One of Grealy’s closest friends was Ann Patchett (author of Bel Canto and several other novels) who she met when they both attended Sarah Lawrence College in the early 1980’s although their friendship didn’t blossom until they both enrolled in the Iowa Writer’s Workshop a few years later. Sharing an apartment together in Iowa City brought them both together (“Iowa City in the eighties was never going to be Paris in the twenties, but we gave it our best shot.”) but it was their mutual love of the written word that forged a friendship that would last two decades.

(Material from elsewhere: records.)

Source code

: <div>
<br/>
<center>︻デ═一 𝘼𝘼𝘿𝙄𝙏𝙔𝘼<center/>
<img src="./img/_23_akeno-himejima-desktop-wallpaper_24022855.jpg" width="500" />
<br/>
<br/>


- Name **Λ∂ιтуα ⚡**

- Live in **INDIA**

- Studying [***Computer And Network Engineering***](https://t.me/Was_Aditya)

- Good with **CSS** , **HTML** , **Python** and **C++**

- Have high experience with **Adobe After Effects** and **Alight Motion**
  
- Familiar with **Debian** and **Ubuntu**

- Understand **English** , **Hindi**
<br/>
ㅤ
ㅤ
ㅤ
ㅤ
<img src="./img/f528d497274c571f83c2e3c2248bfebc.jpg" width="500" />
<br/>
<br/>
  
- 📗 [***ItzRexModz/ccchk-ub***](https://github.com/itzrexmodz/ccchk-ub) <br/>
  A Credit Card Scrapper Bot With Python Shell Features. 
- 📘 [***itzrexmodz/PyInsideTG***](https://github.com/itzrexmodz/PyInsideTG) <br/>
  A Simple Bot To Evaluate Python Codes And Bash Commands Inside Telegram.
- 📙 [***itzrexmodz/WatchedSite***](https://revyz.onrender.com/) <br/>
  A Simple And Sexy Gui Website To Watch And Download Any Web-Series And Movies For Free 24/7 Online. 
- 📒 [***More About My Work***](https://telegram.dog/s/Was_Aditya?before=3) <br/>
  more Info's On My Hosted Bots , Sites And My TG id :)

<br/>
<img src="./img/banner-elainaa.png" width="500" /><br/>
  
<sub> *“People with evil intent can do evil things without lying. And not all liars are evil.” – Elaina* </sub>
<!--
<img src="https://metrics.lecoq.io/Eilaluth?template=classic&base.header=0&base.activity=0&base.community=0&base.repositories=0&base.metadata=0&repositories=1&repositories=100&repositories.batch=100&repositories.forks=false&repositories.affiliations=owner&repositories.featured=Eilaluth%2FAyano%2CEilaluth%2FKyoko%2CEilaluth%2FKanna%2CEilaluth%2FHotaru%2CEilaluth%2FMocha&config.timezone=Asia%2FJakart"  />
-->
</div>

Truth & Beauty by Ann Patchett was published 18 months after Grealy’s death and is the story of the friendship between the writers from Patchett’s point of view – a key point given the criticism Grealy’s two surviving sisters hurled at Patchett when the book was published. Claiming the book robbed them of their ability to grieve privately and wondering where they fit in in Lucy’s story (they don’t from Patchett’s point of view), the sisters were left bitter. They failed to see the journey depicted in Autobiography of a Face was the story of Lucy’s life from Lucy’s vantage point and that Truth & Beauty was the story of a friendship between two women from the vantage point of the surviving friend. That Grealy and Patchett had recognition, fame, and a ready audience which prohibited the Grealy sisters from ever getting their story out, seemed to just fuel the fire.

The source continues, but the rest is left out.